◆ **Dataset extract**
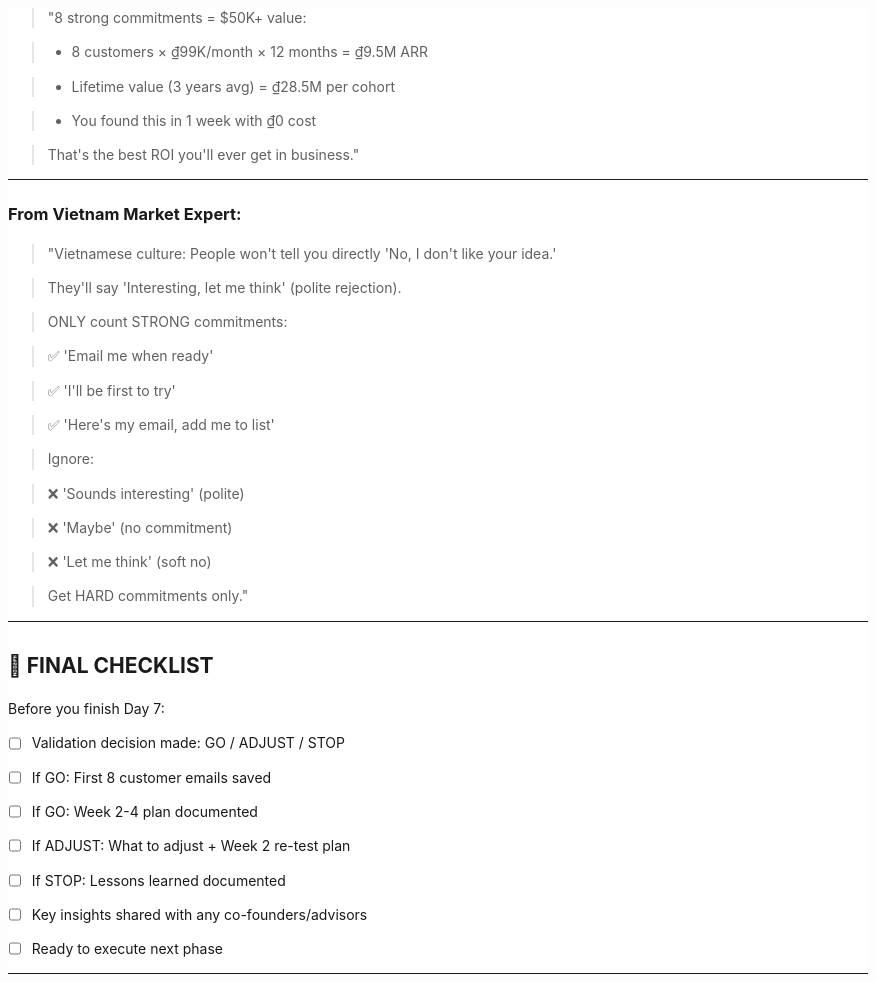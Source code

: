 > "8 strong commitments = $50K+ value:

> - 8 customers × ₫99K/month × 12 months = ₫9.5M ARR

> - Lifetime value (3 years avg) = ₫28.5M per cohort

> - You found this in 1 week with ₫0 cost

>

> That's the best ROI you'll ever get in business."

---

### From Vietnam Market Expert:

> "Vietnamese culture: People won't tell you directly 'No, I don't like your idea.'

> They'll say 'Interesting, let me think' (polite rejection).

>

> ONLY count STRONG commitments:

> ✅ 'Email me when ready'

> ✅ 'I'll be first to try'

> ✅ 'Here's my email, add me to list'

>

> Ignore:

> ❌ 'Sounds interesting' (polite)

> ❌ 'Maybe' (no commitment)

> ❌ 'Let me think' (soft no)

>

> Get HARD commitments only."

---

## 🚀 FINAL CHECKLIST

Before you finish Day 7:

- [ ] Validation decision made: GO / ADJUST / STOP

- [ ] If GO: First 8 customer emails saved

- [ ] If GO: Week 2-4 plan documented

- [ ] If ADJUST: What to adjust + Week 2 re-test plan

- [ ] If STOP: Lessons learned documented

- [ ] Key insights shared with any co-founders/advisors

- [ ] Ready to execute next phase

---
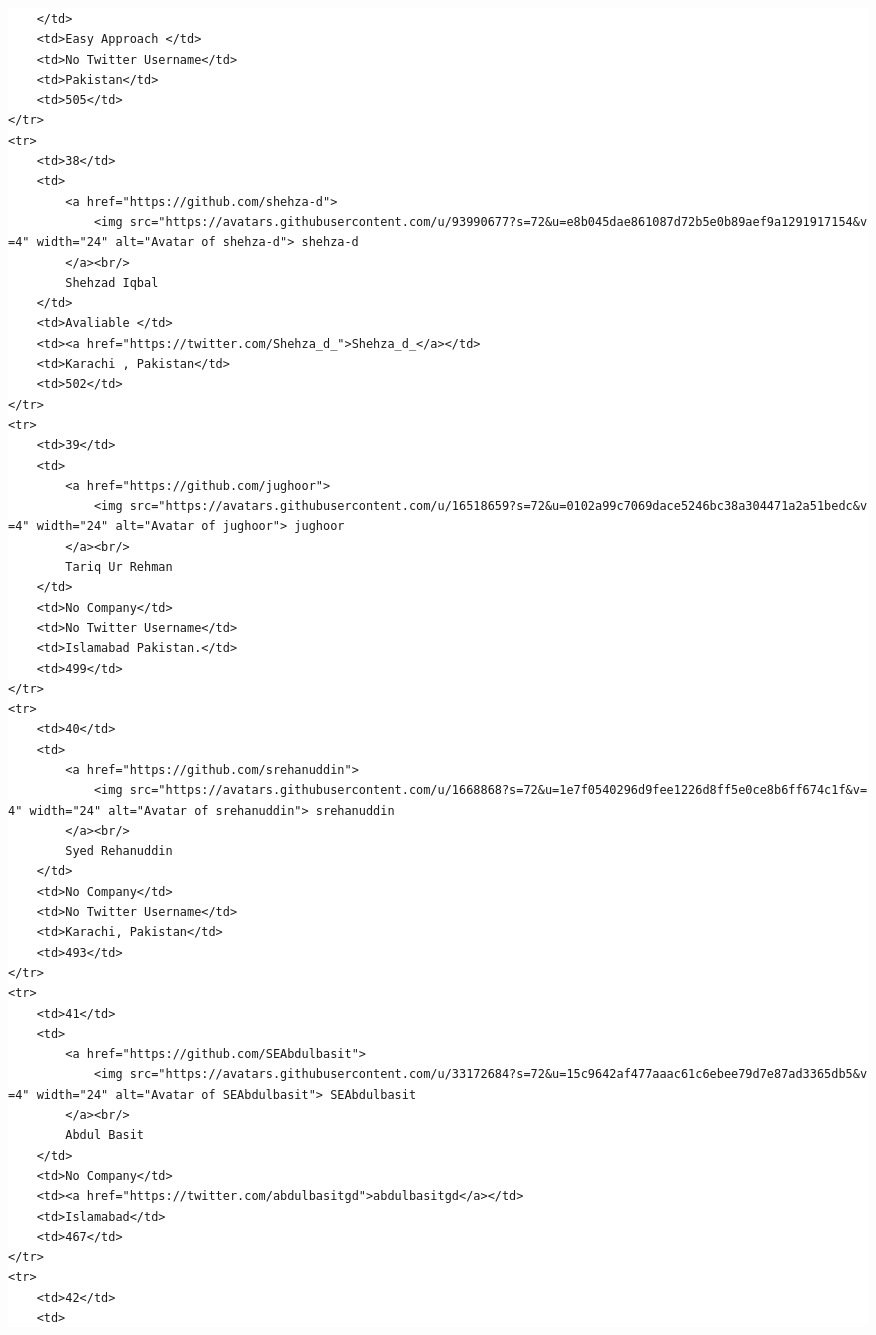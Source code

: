 		</td>
		<td>Easy Approach </td>
		<td>No Twitter Username</td>
		<td>Pakistan</td>
		<td>505</td>
	</tr>
	<tr>
		<td>38</td>
		<td>
			<a href="https://github.com/shehza-d">
				<img src="https://avatars.githubusercontent.com/u/93990677?s=72&u=e8b045dae861087d72b5e0b89aef9a1291917154&v=4" width="24" alt="Avatar of shehza-d"> shehza-d
			</a><br/>
			Shehzad Iqbal
		</td>
		<td>Avaliable </td>
		<td><a href="https://twitter.com/Shehza_d_">Shehza_d_</a></td>
		<td>Karachi , Pakistan</td>
		<td>502</td>
	</tr>
	<tr>
		<td>39</td>
		<td>
			<a href="https://github.com/jughoor">
				<img src="https://avatars.githubusercontent.com/u/16518659?s=72&u=0102a99c7069dace5246bc38a304471a2a51bedc&v=4" width="24" alt="Avatar of jughoor"> jughoor
			</a><br/>
			Tariq Ur Rehman
		</td>
		<td>No Company</td>
		<td>No Twitter Username</td>
		<td>Islamabad Pakistan.</td>
		<td>499</td>
	</tr>
	<tr>
		<td>40</td>
		<td>
			<a href="https://github.com/srehanuddin">
				<img src="https://avatars.githubusercontent.com/u/1668868?s=72&u=1e7f0540296d9fee1226d8ff5e0ce8b6ff674c1f&v=4" width="24" alt="Avatar of srehanuddin"> srehanuddin
			</a><br/>
			Syed Rehanuddin
		</td>
		<td>No Company</td>
		<td>No Twitter Username</td>
		<td>Karachi, Pakistan</td>
		<td>493</td>
	</tr>
	<tr>
		<td>41</td>
		<td>
			<a href="https://github.com/SEAbdulbasit">
				<img src="https://avatars.githubusercontent.com/u/33172684?s=72&u=15c9642af477aaac61c6ebee79d7e87ad3365db5&v=4" width="24" alt="Avatar of SEAbdulbasit"> SEAbdulbasit
			</a><br/>
			Abdul Basit
		</td>
		<td>No Company</td>
		<td><a href="https://twitter.com/abdulbasitgd">abdulbasitgd</a></td>
		<td>Islamabad</td>
		<td>467</td>
	</tr>
	<tr>
		<td>42</td>
		<td>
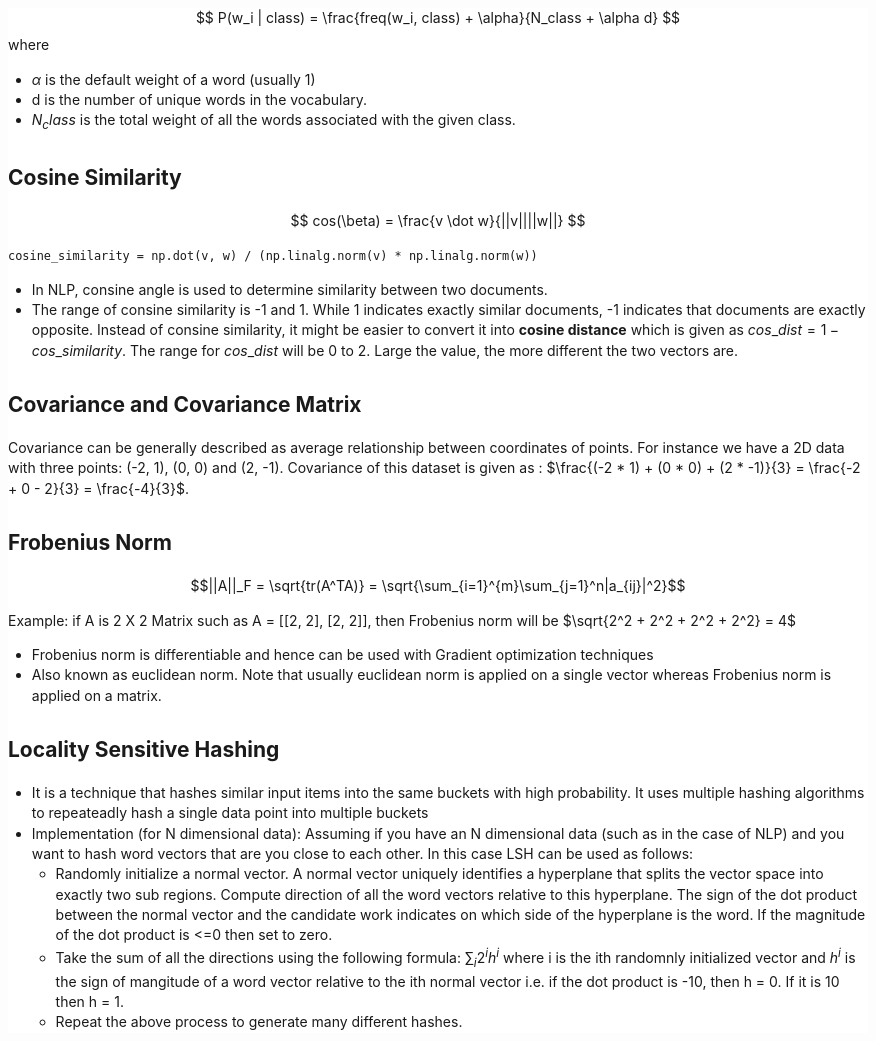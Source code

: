$$ P(w_i | class) = \frac{freq(w_i, class) + \alpha}{N_class + \alpha d} $$
where
* $\alpha$ is the default weight of a word (usually 1)
* d is the number of unique words in the vocabulary. 
* $N_class$ is the total weight of all the words associated with the given class. 

## Cosine Similarity
$$ cos(\beta) = \frac{v \dot w}{||v||||w||} $$

```
cosine_similarity = np.dot(v, w) / (np.linalg.norm(v) * np.linalg.norm(w)) 
```

* In NLP, consine angle is used to determine similarity between two documents. 
* The range of consine similarity is -1 and 1. While 1 indicates exactly similar documents, -1 indicates that documents are exactly opposite. Instead of consine similarity, it might be easier to   convert it into **cosine distance** which is given as $cos\_dist = 1 - cos\_similarity$. The range for $cos\_dist$ will be 0 to 2. Large the value, the more different the two vectors are. 


## Covariance and Covariance Matrix
Covariance can be generally described as average relationship between coordinates of points. For instance we have a 2D data with three points: (-2, 1), (0, 0) and (2, -1). Covariance of this dataset is given as : $\frac{(-2 * 1) + (0 * 0) + (2 * -1)}{3} = \frac{-2 + 0 - 2}{3} = \frac{-4}{3}$. 


## Frobenius Norm 
$$||A||_F = \sqrt{tr(A^TA)} = \sqrt{\sum_{i=1}^{m}\sum_{j=1}^n|a_{ij}|^2}$$

Example: if A is 2 X 2 Matrix such as 
A = [[2, 2], [2, 2]], then Frobenius norm will be $\sqrt{2^2 + 2^2 + 2^2 + 2^2} = 4$  

* Frobenius norm is differentiable and hence can be used with Gradient optimization techniques
* Also known as euclidean norm. Note that usually euclidean norm is applied on a single vector whereas Frobenius norm is applied on a matrix.


## Locality Sensitive Hashing
* It is a technique that hashes similar input items into the same buckets with high probability. It uses multiple hashing algorithms to repeateadly hash a single data point into multiple buckets 
* Implementation (for N dimensional data): Assuming if you have an N dimensional data (such as in the case of NLP) and you want to hash word vectors that are you close to each other. In this case LSH can be used as follows:
	* Randomly initialize a normal vector. A normal vector uniquely identifies a hyperplane that splits the vector space into exactly two sub regions. Compute direction of all the word vectors relative to this hyperplane.  The sign of the dot product between the normal vector and the candidate work indicates on which side of the hyperplane is the word. If the magnitude of the dot product is <=0 then set to zero. 
	* Take the sum of all the directions using the following formula: $\sum_i{2^i h^i}$ where i is the ith randomnly initialized vector and $h^i$ is the sign of mangitude of a word vector relative to the ith normal vector i.e. if the dot product is -10, then h = 0. If it is 10 then h = 1. 
	* Repeat the above process to generate many different hashes. 
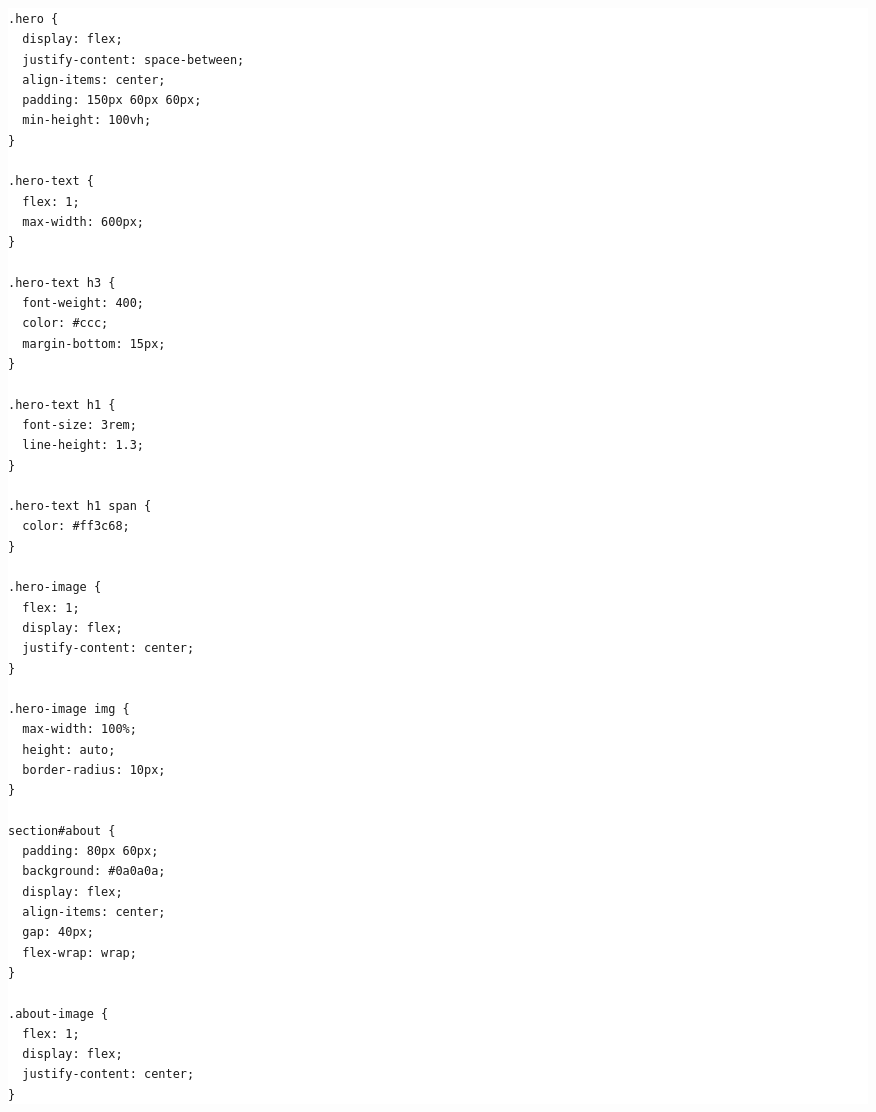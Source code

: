     .hero {
      display: flex;
      justify-content: space-between;
      align-items: center;
      padding: 150px 60px 60px;
      min-height: 100vh;
    }

    .hero-text {
      flex: 1;
      max-width: 600px;
    }

    .hero-text h3 {
      font-weight: 400;
      color: #ccc;
      margin-bottom: 15px;
    }

    .hero-text h1 {
      font-size: 3rem;
      line-height: 1.3;
    }

    .hero-text h1 span {
      color: #ff3c68;
    }

    .hero-image {
      flex: 1;
      display: flex;
      justify-content: center;
    }

    .hero-image img {
      max-width: 100%;
      height: auto;
      border-radius: 10px;
    }

    section#about {
      padding: 80px 60px;
      background: #0a0a0a;
      display: flex;
      align-items: center;
      gap: 40px;
      flex-wrap: wrap;
    }

    .about-image {
      flex: 1;
      display: flex;
      justify-content: center;
    }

◆ **Directions**
All lines of the material that contain the word "such" should be listed.

◆ **Written solution**
Example: if A is 2 X 2 Matrix such as 
* Implementation (for N dimensional data): Assuming if you have an N dimensional data (such as in the case of NLP) and you want to hash word vectors that are you close to each other. In this case LSH can be used as follows:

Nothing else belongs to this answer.